Horst Nitz May 18th, 2013 03:47 PM

Symbolic Behavior
 
Hi Benjamin,

you suggested fun – lets get started then. However, twelve associations are beyond my strength. This is as far as I am getting:

Total (in order): Bed, Earth, Cosiness, Comfort, Harmony, Chaos, Passion, Fleas

Detail (just one): Creepy Crawlies

Function or Purpose:
As an underlay for sitting / sleeping
Getting rid of last year’s surplus wool
Doing what one has to do / the way of live

Regards,

Horst

Horst Nitz May 21st, 2013 01:43 PM

Hi there,

over to some core considerations. It seems to me that the paradigm of a collective unconsciousness as a source of universally shared symbols rests in the idea of parallel evolution of more or less all mankind and, simplifying, a shared ‘genetic’ memory of such anxious experiences, that necessitated their burial in the unconscious. However, for the last ten thousand or so years and under the condition of ever more complex social environments, the hold that evolution had on our species, has increasingly become amended by influences from a social environment. Or in other words, mankind has emerged from the paleolithic hunter-gatherer existence with the capacity for (symbolic) verbal interaction. From then on, under the conditions of more or less permanently settled complex communities, further progress and successful survival of such entities depended very much on their ability for symbolic behaviour, i.e. the fostering of a sense of shared identity and belonging - in summary, a symbolic culture that includes the creation of a joint cosmos. This has been called 'the revolution of the symbols' by Frenchman Jaques Cauvin. In the course of the Neolithic period agricultural food production and animal husbandry should have provided the material basis for a weaving culture to emerge, the ideal prerequisite for the establishment and distribution of a shared cosmos and its symbols in a pre-literal society.

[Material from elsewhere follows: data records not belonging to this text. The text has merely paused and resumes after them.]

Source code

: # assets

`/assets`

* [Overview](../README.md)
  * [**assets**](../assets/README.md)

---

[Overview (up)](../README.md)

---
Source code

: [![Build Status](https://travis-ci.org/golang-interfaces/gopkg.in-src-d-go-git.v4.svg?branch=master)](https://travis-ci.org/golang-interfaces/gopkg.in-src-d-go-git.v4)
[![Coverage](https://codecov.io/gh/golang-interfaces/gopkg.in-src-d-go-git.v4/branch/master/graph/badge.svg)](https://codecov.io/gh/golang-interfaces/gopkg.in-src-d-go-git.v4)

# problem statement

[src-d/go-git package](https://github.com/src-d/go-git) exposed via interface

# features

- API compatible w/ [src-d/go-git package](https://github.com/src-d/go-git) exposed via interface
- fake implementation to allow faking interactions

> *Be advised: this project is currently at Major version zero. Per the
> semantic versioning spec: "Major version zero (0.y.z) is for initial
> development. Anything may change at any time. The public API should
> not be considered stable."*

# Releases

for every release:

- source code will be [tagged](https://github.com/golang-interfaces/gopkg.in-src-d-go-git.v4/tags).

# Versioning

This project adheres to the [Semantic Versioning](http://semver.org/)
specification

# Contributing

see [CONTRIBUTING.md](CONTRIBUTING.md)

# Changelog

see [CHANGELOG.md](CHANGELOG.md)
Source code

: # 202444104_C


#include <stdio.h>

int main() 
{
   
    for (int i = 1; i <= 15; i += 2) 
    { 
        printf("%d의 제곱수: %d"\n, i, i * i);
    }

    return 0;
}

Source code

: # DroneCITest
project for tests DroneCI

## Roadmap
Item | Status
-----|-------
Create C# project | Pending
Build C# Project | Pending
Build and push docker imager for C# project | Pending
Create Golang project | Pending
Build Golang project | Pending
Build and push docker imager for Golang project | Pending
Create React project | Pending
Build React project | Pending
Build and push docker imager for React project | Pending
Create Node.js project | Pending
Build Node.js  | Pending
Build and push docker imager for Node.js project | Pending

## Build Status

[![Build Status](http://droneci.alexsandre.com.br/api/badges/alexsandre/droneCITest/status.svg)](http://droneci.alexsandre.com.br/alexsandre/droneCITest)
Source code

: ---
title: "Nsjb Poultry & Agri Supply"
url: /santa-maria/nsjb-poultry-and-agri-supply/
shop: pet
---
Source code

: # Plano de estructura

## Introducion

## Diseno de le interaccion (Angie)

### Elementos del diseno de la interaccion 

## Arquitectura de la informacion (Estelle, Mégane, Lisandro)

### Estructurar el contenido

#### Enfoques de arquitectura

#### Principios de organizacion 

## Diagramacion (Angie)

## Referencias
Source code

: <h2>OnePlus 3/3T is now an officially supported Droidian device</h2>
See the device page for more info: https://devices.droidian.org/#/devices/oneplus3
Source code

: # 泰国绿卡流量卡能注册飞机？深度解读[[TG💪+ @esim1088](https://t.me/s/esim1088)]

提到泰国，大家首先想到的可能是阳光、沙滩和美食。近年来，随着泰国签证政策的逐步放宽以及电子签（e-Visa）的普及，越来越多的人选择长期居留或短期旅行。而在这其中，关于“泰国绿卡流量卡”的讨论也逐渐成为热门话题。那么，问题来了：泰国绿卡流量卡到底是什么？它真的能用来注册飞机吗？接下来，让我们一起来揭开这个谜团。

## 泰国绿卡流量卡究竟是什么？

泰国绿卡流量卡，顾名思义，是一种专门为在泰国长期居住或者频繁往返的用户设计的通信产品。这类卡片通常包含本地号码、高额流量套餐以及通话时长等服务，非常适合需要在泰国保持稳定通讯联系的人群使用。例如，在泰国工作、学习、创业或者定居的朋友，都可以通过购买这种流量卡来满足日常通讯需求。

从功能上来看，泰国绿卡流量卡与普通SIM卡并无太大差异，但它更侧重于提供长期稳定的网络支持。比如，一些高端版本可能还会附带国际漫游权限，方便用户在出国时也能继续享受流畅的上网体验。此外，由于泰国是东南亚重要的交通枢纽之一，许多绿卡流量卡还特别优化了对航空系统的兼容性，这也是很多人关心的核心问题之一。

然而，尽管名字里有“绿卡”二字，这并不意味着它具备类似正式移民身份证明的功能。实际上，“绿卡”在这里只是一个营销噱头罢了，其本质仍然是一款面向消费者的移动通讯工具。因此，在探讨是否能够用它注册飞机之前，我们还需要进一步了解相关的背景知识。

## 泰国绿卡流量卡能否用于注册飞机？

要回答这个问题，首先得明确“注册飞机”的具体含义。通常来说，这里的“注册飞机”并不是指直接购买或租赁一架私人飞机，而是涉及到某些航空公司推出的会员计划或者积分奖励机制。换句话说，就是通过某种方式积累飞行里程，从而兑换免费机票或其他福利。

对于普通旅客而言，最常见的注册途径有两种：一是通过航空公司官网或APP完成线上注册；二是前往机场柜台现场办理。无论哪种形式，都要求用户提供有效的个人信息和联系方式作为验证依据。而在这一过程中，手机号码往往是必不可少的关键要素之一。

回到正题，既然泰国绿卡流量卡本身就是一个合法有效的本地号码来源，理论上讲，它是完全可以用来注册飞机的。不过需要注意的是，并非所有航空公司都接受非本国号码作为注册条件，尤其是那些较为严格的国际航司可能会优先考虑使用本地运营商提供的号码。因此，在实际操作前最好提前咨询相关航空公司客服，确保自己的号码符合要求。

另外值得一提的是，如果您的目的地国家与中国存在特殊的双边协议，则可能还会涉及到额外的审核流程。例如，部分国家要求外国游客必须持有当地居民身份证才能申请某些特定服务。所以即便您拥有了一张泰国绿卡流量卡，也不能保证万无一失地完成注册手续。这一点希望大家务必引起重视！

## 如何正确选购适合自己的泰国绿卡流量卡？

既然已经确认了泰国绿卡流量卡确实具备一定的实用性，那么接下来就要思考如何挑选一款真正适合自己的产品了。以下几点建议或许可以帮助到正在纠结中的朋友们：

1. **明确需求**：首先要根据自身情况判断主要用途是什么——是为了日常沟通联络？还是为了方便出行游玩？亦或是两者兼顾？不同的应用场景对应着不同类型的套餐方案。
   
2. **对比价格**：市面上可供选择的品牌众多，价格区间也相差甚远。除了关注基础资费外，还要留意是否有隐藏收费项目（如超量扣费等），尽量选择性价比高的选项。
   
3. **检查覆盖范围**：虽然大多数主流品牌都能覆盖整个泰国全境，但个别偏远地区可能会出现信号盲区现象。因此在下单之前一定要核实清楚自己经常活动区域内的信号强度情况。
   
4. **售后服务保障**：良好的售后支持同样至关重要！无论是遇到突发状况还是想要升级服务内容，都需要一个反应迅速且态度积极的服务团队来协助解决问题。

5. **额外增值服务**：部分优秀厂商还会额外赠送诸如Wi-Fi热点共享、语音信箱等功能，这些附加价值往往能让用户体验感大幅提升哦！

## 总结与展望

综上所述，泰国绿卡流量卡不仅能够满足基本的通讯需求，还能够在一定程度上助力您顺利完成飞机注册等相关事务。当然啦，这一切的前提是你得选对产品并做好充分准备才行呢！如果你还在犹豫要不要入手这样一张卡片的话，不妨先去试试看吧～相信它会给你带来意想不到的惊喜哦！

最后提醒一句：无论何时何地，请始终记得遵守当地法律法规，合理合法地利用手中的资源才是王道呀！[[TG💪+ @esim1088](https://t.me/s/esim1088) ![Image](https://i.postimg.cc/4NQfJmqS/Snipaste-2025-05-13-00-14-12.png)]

The lead that social and environmental processes outcomes facilitated by man have taken over such that were shaped by evolutionary process, shows in the perception of the Arizona Whale-Kangaroo kip-image (Kihlstrom J F, 2006):



http://socrates.berkeley.edu/~kihlstrm/SEP06.htm

The three hundred years that passed since the arrival in Australia of European newcomers are negligible in terms of evolution.

It follows that the interpretation of (suspected) symbols varies with the cultural and social context of the interpreter. The tools used to this end, and the epistemology behind them are part of the context; a culturally neutral assessment becomes a fiction and for a psychodynamic interpretation of past symbols in rugs this could mean trouble.

Regards

Horst Nitz

Steve Price May 21st, 2013 05:09 PM

Quote:

Originally Posted by Horst Nitz (Post 14159)
The tools used to this end, and the epistemology behind them are part of the context; a culturally neutral assessment becomes a fiction and for a psychodynamic interpretation of past symbols in rugs this could mean trouble.

Could mean trouble? I don't see how it could be overcome, and have lost friends by saying so.

Regards

Steve Price

Unregistered May 22nd, 2013 06:19 PM

Question
 
After reading the interesting article about Jungs archetypical design in Freuds couch blanket (rug): can anybody help to find the article about freuds couch and its "underwear", I mean this naked couch body without rugs and other covers.(foto) I need it for commenting the restauration timberwork in London Freud museum.

Thanks

Ulrich
(not native speaker) sorry

Benjamin Tholen May 26th, 2013 09:36 AM

Chomsky
 
Dear Horst, Steve and all,

Been away for a few days, so sorry for the late reply.
I see the point in Horsts last post and agree with it. Learned and inherited, concious and unconcious influences on the intepretation of a specific symbol are so strongly interwoven, that the chance that we will "see" the same meaning, that was "meant" by its creator may be strongly limited - if not void.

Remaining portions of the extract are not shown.